Commanders and leaders
- Ramaswamy Venkataraman Shankar Dayal Sharma Kocheril Raman Narayanan APJ Abdul Kalam Pratibha Patil Pranab Mukherjee: Bijoy Kumar Hrangkhawl Biswamohan Debbarma (POW) Nayanbasi Jamatia (POW) Ranjit Debbarma (POW) Dhananjoy Reang

Strength
- 28,031 Police Personnel: 850-1,500 (NLFT) 200-400 (ATTF)

Casualties and losses
- 2000–2024: 214 killed: 2000–2024: 355 killed 1,106 Arrested 3,824 Surrendered

= Insurgency in Tripura =

Armed conflict

The insurgency in Tripura was an armed conflict which took place in the state of Tripura between India and several separatist rebel organisations. It was a part of the wider insurgency in Northeast India and was fueled by Tripuris.

== Background ==
Tripura, literally meaning "land adjoining water", is located in the extreme southwest corner of the Northeast. Following India's independence in 1947, Tripura acceded to the Indian Union in 1948 as a "C" category state. It became a Union Territory in November 1956 and attained full statehood on 21 January 1972.

Tripura's demography underwent a major change as a result of illegal migrants and refugees from former East Bengal and subsequently from Bangladesh. Tripuris were pushed to the hills and the politics and administration in the state became dominated by the Bengali-speaking and immigrants.

It was the particular reason which had created national consciousness among the local populations. The continuous neglect on the immigration issue had led to a direct confrontation between Indian nationalism and the newly created Tripuri nationalism. The parallel rise of nationalism in the other states of the Northeast India had further complicated the situation more, resulting in a deadly armed conflict between India and rebel groups thus, creating the insurgency on ethnic lines as a Tribal versus Bengali conflict.

The first militant outfit to form was Tripura National Volunteers (TNV). It was active until 1988. However, most prominent ones were National Liberation Front of Tripura (NLFT) and All Tripura Tiger Force (ATTF).

These groups had various demands. NLFT wanted to establish an independent Tripura and ATTF wanted to finalise the Tripura merger agreement.
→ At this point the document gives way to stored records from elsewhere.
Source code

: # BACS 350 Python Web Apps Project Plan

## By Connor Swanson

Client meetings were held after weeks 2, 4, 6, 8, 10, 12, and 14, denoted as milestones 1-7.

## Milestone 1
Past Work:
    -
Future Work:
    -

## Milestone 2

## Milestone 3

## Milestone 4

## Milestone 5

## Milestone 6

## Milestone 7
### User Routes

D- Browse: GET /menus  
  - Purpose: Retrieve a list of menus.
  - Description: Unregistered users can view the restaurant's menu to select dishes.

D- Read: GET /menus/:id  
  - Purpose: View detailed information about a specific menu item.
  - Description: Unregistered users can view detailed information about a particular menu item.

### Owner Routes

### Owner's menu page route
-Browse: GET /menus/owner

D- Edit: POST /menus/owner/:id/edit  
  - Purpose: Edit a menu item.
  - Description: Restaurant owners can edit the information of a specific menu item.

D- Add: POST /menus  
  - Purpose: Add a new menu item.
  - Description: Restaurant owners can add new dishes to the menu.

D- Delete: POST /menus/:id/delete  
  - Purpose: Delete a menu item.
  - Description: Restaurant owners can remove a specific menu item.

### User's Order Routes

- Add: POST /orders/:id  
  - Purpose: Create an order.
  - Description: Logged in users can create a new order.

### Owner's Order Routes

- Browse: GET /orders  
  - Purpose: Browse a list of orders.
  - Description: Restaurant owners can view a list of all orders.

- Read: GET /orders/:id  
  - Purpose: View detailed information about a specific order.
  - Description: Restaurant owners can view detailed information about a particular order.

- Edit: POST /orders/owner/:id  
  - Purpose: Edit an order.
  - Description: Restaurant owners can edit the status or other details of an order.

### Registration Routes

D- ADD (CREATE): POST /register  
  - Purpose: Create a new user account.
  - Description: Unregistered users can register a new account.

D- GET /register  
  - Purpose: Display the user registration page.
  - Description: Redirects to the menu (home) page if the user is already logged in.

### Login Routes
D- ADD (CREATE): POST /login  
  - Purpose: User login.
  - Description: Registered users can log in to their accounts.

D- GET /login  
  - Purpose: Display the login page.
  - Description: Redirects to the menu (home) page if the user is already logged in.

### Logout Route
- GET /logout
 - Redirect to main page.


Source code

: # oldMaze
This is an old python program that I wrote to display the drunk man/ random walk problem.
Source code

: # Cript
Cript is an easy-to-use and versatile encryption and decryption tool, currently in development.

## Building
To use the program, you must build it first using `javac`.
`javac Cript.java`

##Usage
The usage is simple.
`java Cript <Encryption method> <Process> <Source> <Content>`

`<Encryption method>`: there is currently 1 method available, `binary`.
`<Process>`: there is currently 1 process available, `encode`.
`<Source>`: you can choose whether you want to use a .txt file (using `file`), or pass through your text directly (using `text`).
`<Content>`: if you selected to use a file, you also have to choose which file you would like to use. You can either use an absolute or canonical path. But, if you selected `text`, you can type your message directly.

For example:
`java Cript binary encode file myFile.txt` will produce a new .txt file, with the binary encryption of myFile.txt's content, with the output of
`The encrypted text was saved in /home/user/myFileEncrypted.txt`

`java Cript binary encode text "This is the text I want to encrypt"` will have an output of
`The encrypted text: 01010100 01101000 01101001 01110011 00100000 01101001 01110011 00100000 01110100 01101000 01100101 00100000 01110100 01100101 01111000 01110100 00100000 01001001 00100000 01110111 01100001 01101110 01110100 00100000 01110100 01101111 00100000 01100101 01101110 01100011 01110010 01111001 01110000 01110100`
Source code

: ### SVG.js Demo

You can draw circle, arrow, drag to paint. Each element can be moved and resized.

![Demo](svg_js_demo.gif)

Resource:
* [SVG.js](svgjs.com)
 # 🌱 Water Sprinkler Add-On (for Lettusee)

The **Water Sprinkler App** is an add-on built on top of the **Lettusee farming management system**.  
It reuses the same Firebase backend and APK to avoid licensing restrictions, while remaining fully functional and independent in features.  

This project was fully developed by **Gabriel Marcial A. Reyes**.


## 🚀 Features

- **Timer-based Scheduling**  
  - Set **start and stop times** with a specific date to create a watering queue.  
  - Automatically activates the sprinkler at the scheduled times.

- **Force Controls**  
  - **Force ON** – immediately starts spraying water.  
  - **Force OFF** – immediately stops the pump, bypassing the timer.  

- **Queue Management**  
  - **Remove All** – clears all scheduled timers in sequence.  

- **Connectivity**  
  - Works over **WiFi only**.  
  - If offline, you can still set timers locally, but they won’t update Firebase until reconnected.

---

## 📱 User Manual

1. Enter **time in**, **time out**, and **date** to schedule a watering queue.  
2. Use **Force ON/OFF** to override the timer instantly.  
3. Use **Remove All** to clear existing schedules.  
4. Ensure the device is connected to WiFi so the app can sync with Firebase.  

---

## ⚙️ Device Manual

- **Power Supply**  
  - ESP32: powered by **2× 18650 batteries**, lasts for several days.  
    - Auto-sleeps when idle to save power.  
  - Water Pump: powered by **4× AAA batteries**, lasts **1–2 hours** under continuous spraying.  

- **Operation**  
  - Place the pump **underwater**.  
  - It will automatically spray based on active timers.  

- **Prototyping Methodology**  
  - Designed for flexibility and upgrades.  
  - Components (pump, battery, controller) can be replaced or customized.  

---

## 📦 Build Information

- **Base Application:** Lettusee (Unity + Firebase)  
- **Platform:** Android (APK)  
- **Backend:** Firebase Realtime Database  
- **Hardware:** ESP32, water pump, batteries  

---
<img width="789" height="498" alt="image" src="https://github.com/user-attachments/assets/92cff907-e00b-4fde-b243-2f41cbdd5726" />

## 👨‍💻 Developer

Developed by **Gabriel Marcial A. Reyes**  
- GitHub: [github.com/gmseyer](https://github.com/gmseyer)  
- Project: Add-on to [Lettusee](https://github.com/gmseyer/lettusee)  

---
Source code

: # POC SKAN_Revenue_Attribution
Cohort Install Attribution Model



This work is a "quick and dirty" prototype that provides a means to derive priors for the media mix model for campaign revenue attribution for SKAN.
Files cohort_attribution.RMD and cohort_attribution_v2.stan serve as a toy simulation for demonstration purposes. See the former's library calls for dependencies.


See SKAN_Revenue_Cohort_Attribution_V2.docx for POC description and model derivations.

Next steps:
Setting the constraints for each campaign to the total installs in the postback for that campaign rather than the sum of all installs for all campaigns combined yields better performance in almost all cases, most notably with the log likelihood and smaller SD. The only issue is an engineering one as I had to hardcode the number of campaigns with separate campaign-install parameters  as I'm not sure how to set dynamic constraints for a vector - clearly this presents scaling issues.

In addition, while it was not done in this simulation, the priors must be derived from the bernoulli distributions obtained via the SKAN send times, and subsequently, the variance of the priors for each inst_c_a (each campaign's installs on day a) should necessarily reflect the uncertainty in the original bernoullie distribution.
However, all of them wished to remove Bangladeshis immigrants who had entered Tripura after 1950 despite their ideological differences.

Anti-Bengali sentiments of Tripuri rebel groups had given birth to the United Bengali Liberation Front. The group wanted to protect Bengalis in Tripura from militants. This group was supported by the Bengali dominated Communist Party which supplied arms and infrastructure.

Internal conflicts among them had divided NLFT into NLFT(B) led by Biswamohan Debbarma and NLFT(N) led by Nayanbasi Jamatia. ATTF which was a right wing organisation of NLFT had become its own militant organisation led by Ranjit Debbarma.

Those groups had received the major blow when Biswamohan Debbarma, Nayanbasi Jamatia and Ranjit Debbarma were all arrested in their hideout camps in Bangladesh. It is estimated that some of those armed cadres are still present at their hideout camps at Chittagong Hill Tracts, Bangladesh.